*What is expected:*
Set down the records again, keeping each line exactly as it is.
◆ ◆ ◆
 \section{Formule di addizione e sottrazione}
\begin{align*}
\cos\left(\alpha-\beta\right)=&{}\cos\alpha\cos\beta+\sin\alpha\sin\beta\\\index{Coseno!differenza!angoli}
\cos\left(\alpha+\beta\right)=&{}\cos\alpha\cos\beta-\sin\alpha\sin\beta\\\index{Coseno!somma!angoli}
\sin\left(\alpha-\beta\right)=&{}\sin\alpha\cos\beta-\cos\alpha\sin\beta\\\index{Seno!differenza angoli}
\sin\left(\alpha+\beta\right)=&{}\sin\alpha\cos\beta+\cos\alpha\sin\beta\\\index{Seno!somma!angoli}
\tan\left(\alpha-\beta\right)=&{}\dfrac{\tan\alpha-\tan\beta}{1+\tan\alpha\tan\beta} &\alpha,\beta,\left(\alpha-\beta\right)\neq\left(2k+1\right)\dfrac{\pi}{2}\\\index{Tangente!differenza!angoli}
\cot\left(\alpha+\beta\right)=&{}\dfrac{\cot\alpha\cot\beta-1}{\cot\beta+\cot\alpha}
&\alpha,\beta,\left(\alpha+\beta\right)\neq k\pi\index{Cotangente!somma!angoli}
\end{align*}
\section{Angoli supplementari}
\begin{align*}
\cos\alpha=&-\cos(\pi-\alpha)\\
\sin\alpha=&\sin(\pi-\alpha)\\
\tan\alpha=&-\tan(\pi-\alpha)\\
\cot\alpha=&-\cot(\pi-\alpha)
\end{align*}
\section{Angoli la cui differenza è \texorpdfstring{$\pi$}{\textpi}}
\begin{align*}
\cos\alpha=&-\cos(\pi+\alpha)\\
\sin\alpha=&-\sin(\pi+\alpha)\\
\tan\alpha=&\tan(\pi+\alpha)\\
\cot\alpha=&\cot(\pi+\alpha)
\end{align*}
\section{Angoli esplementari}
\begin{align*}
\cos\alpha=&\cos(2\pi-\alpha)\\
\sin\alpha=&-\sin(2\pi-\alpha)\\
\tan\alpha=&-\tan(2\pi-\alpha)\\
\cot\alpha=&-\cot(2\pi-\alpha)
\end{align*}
◆ ◆ ◆
*Response:*
 \section{Formule di addizione e sottrazione}
\begin{align*}
\cos\left(\alpha-\beta\right)=&{}\cos\alpha\cos\beta+\sin\alpha\sin\beta\\\index{Coseno!differenza!angoli}
\cos\left(\alpha+\beta\right)=&{}\cos\alpha\cos\beta-\sin\alpha\sin\beta\\\index{Coseno!somma!angoli}
\sin\left(\alpha-\beta\right)=&{}\sin\alpha\cos\beta-\cos\alpha\sin\beta\\\index{Seno!differenza angoli}
\sin\left(\alpha+\beta\right)=&{}\sin\alpha\cos\beta+\cos\alpha\sin\beta\\\index{Seno!somma!angoli}
\tan\left(\alpha-\beta\right)=&{}\dfrac{\tan\alpha-\tan\beta}{1+\tan\alpha\tan\beta} &\alpha,\beta,\left(\alpha-\beta\right)\neq\left(2k+1\right)\dfrac{\pi}{2}\\\index{Tangente!differenza!angoli}
\cot\left(\alpha+\beta\right)=&{}\dfrac{\cot\alpha\cot\beta-1}{\cot\beta+\cot\alpha}
&\alpha,\beta,\left(\alpha+\beta\right)\neq k\pi\index{Cotangente!somma!angoli}
\end{align*}
\section{Angoli supplementari}
\begin{align*}
\cos\alpha=&-\cos(\pi-\alpha)\\
\sin\alpha=&\sin(\pi-\alpha)\\
\tan\alpha=&-\tan(\pi-\alpha)\\
\cot\alpha=&-\cot(\pi-\alpha)
\end{align*}
\section{Angoli la cui differenza è \texorpdfstring{$\pi$}{\textpi}}
\begin{align*}
\cos\alpha=&-\cos(\pi+\alpha)\\
\sin\alpha=&-\sin(\pi+\alpha)\\
\tan\alpha=&\tan(\pi+\alpha)\\
\cot\alpha=&\cot(\pi+\alpha)
\end{align*}
\section{Angoli esplementari}
\begin{align*}
\cos\alpha=&\cos(2\pi-\alpha)\\
\sin\alpha=&-\sin(2\pi-\alpha)\\
\tan\alpha=&-\tan(2\pi-\alpha)\\
\cot\alpha=&-\cot(2\pi-\alpha)
\end{align*}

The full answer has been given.